Il Numero 8 di Astigiani si presenta nel pieno del Raduno dei Bersaglieri

Venerdì 6 giugno alle 19 al Teatro Giraudi di piazza San Giuseppe verrà presentato l’ottavo numero della rivista Astigiani.
Ci saranno fanfare dei bersaglieri, spezzoni di film, telefonate a sorpresa, musica ecc.

Il trimestrale di storia e storie (120 pagine, da sabato in tutte le edicole e librerie a 7 euro) dedica la copertina e i servizi d’apertura all’intenso legame durato mezzo secolo tra Asti e i bersaglieri ospiti al Casermone. Una vicenda ricca di spunti, personaggi e curiosità, con numerose foto inedite. La presentazione della rivista è inserita nel programma dei festeggiamenti legati al Raduno nazionale dei Bersaglieri e ci sarà anche la fanfara e una rappresentanza in divise storiche dei fanti piumati. Anche l’intervista “Confesso che ho vissuto” è dedicata ad un bersagliere doc: il prof. Carlo Mosso l’uomo che ha fatto fare ginnastica a generazioni di studenti.

Astigiani racconta poi di un altro intreccio di comuni ideali tra due personaggi che hanno fatto la storia d’Italia: Cavour e Cesare Alfieri di Sostegno scoprendo che la terra astigiana è stata l’humus della loro amicizia. Ci sarà anche la sorpresa di un amore “segreto” di Cavour con una nobildonna astigiana e a proposito di amori ottocenteschi una pennellata è dedicata all’irrequieta contessa di Castiglione e ai legami che ebbe con Costigliole.

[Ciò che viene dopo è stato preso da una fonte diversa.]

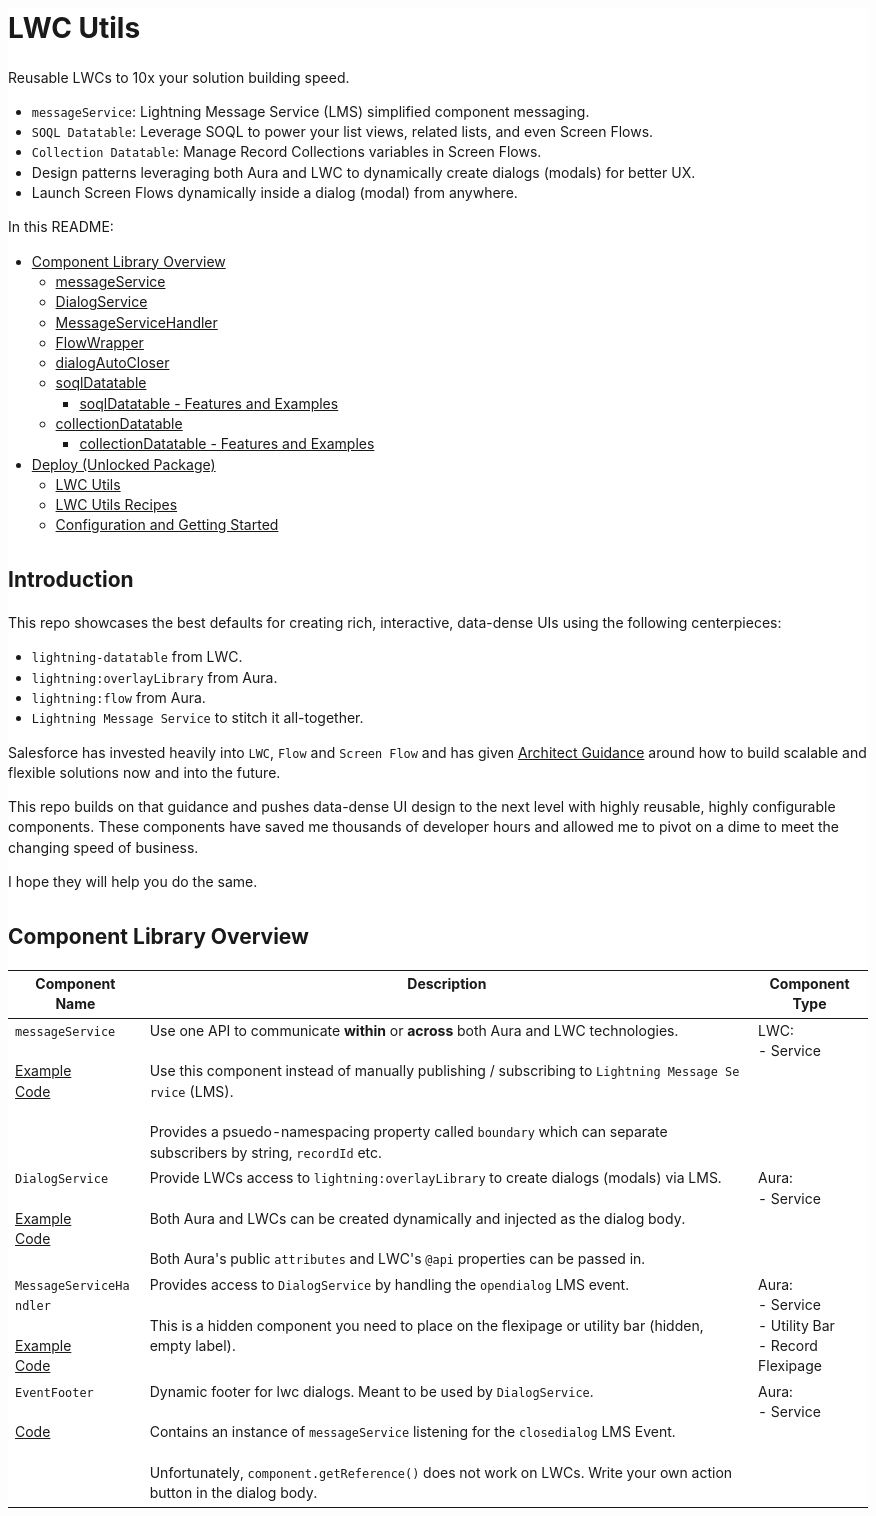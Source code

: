 
# LWC Utils

Reusable LWCs to 10x your solution building speed.

- `messageService`: Lightning Message Service (LMS) simplified component messaging.
- `SOQL Datatable`: Leverage SOQL to power your list views, related lists, and even Screen Flows.
- `Collection Datatable`: Manage Record Collections variables in Screen Flows.
- Design patterns leveraging both Aura and LWC to dynamically create dialogs (modals) for better UX.
- Launch Screen Flows dynamically inside a dialog (modal) from anywhere.

In this README:

- [Component Library Overview](#component-library-overview)
  - [messageService](#messageservice)
  - [DialogService](#dialogservice)
  - [MessageServiceHandler](#messageservicehandler)
  - [FlowWrapper](#flowwrapper)
  - [dialogAutoCloser](#dialogautocloser)
  - [soqlDatatable](#soqldatatable)
    - [soqlDatatable - Features and Examples](#soqldatatable---features-and-examples)
  - [collectionDatatable](#collectiondatatable)
    - [collectionDatatable - Features and Examples](#collectiondatatable---features-and-examples)
- [Deploy (Unlocked Package)](#deploy-unlocked-package)
  - [LWC Utils](#lwc-utils)
  - [LWC Utils Recipes](#lwc-utils-recipes)
  - [Configuration and Getting Started](#configuration-and-getting-started)


## Introduction

This repo showcases the best defaults for creating rich, interactive, data-dense UIs using the following centerpieces:
- `lightning-datatable` from LWC.
- `lightning:overlayLibrary` from Aura.
- `lightning:flow` from Aura.
- `Lightning Message Service` to stitch it all-together.

Salesforce has invested heavily into `LWC`, `Flow` and `Screen Flow` and has given [Architect Guidance](https://quip.com/HmPvA0tSaqfE) around how to build scalable and flexible solutions now and into the future.

This repo builds on that guidance and pushes data-dense UI design to the next level with highly reusable, highly configurable components. These components have saved me thousands of developer hours and allowed me to pivot on a dime to meet the changing speed of business.

I hope they will help you do the same.

## Component Library Overview

| Component Name                                                                                                                   | Description                                                                                                                                                                                                                                                                                                                                                                          | Component Type                                                              |
| -------------------------------------------------------------------------------------------------------------------------------- | ------------------------------------------------------------------------------------------------------------------------------------------------------------------------------------------------------------------------------------------------------------------------------------------------------------------------------------------------------------------------------------ | --------------------------------------------------------------------------- |
| `messageService`<br><br>[Example](#messageService)<br>[Code](./utils-core/main/default/lwc/messageService/messageService.js#L41) | Use one API to communicate **within** or **across** both Aura and LWC technologies.<br><br>Use this component instead of manually publishing / subscribing to `Lightning Message Service` (LMS).<br><br>Provides a psuedo-namespacing property called `boundary` which can separate subscribers by string, `recordId` etc.                                                           | LWC:<br>- Service                                                           |
| `DialogService`<br><br>[Example](#DialogService)<br>[Code](./utils-core/main/default/aura/DialogService)                         | Provide LWCs access to `lightning:overlayLibrary` to create dialogs (modals) via LMS.<br><br>Both Aura and LWCs can be created dynamically and injected as the dialog body.<br><br>Both Aura's public `attributes` and LWC's `@api` properties can be passed in.                                                                                                                     | Aura:<br>- Service                                                          |
| `MessageServiceHandler`<br><br>[Example](#MessageServiceHandler)<br>[Code](./utils-core/main/default/aura/MessageServiceHandler) | Provides access to `DialogService` by handling the `opendialog` LMS event.<br><br>This is a hidden component you need to place on the flexipage or utility bar (hidden, empty label).                                                                                                                                                                                                | Aura:<br>- Service<br>- Utility Bar <br>- Record Flexipage                  |
| `EventFooter`<br><br>[Code](./utils-core/main/default/aura/EventFooter)                                                          | Dynamic footer for lwc dialogs. Meant to be used by `DialogService`.<br><br>Contains an instance of `messageService` listening for the `closedialog` LMS Event.<br><br>Unfortunately, `component.getReference()` does not work on LWCs. Write your own action button in the dialog body.                                                                                             | Aura:<br>- Service                                                          |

La rivista propone poi un’ampia e straordinaria carrellata tra le sale da ballo divenute dancing nel Dopoguerra: un viaggio emozionante nella memoria di molti. Si scoprirà anche dove “andava a rimorchiare” un giovane Fabrizio De André .

Un assaggio di musica di quei tempi sarà proposto durante la presentazione dal gruppo “Palmarosa” che prende il nome da uno dei più popolari dancing astigiani del Dopoguerra.
E si avrà l’occasione di riascoltare per la prima volta, dopo oltre 50 anni, il primo disco di Paolo Conte: un curioso valzer dedicato al Tanaro, scritto nel 1962 dal giovane avvocato. 
E ancora la cura dell’uva ad Agliano, un richiamo turistico da ripensare e gli anni astigiani di un ragazzo che dalla Macobi diventerà campione del mondo di calcio: Giancarlo Antognoni.

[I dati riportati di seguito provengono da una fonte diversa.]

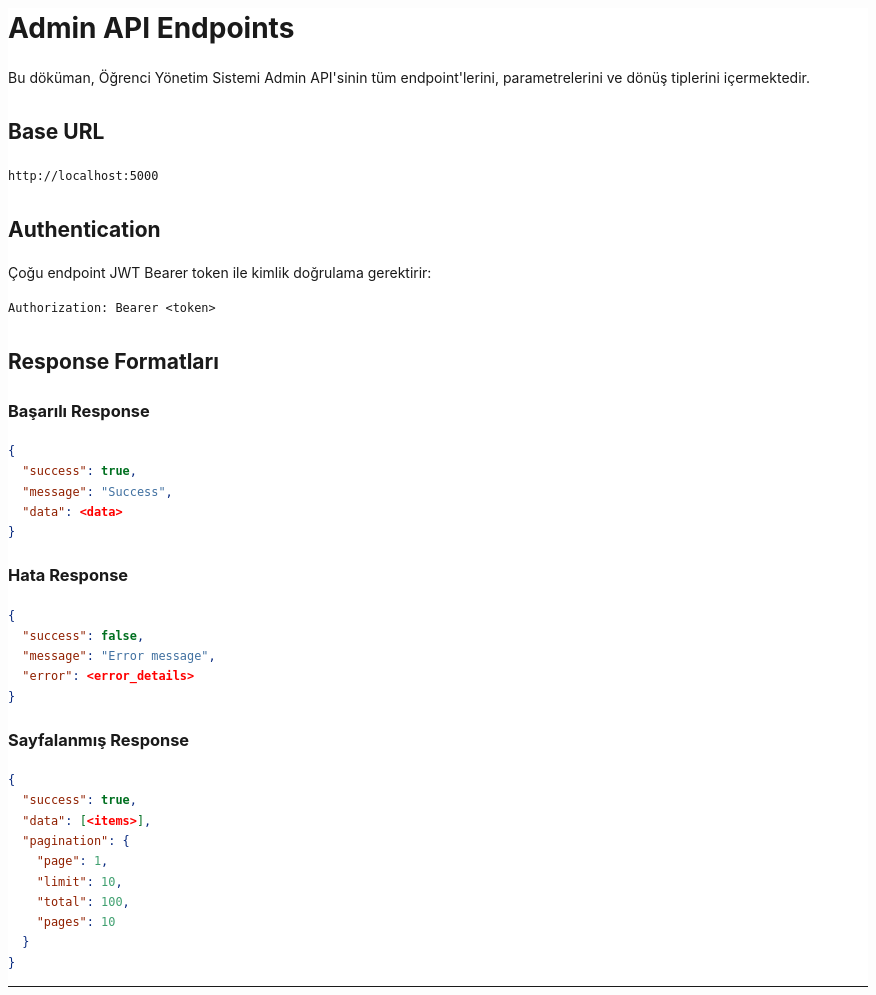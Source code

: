 # Admin API Endpoints

Bu döküman, Öğrenci Yönetim Sistemi Admin API'sinin tüm endpoint'lerini, parametrelerini ve dönüş tiplerini içermektedir.

## Base URL
```
http://localhost:5000
```

## Authentication
Çoğu endpoint JWT Bearer token ile kimlik doğrulama gerektirir:
```
Authorization: Bearer <token>
```

## Response Formatları

### Başarılı Response
```json
{
  "success": true,
  "message": "Success",
  "data": <data>
}
```

### Hata Response
```json
{
  "success": false,
  "message": "Error message",
  "error": <error_details>
}
```

### Sayfalanmış Response
```json
{
  "success": true,
  "data": [<items>],
  "pagination": {
    "page": 1,
    "limit": 10,
    "total": 100,
    "pages": 10
  }
}
```

---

La rivista racconta anche dell’antica congregazione degli ortolani e della loro ingegnosa raccolta differenziata degli Anni Cinquanta quando trasformavano la spazzatura di Genova in compost per riscaldare le serre. 

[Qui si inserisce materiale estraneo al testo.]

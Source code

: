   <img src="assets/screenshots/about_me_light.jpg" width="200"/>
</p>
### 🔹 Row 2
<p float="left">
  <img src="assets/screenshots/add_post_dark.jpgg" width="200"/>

Astigiani dedica un ricordo particolare e intenso a Felice Andreasi l’attore che visse per lungo tempo a Cortazzone. Ci sono nuove rubriche  e tornano le straordinarie patenti rosa “estratte” dai portafogli degli astigiani. Il numero 8 segna anche il passaggio di testimone alla presidenza di Astigiani da Giorgio Conte a Luciano Nattino.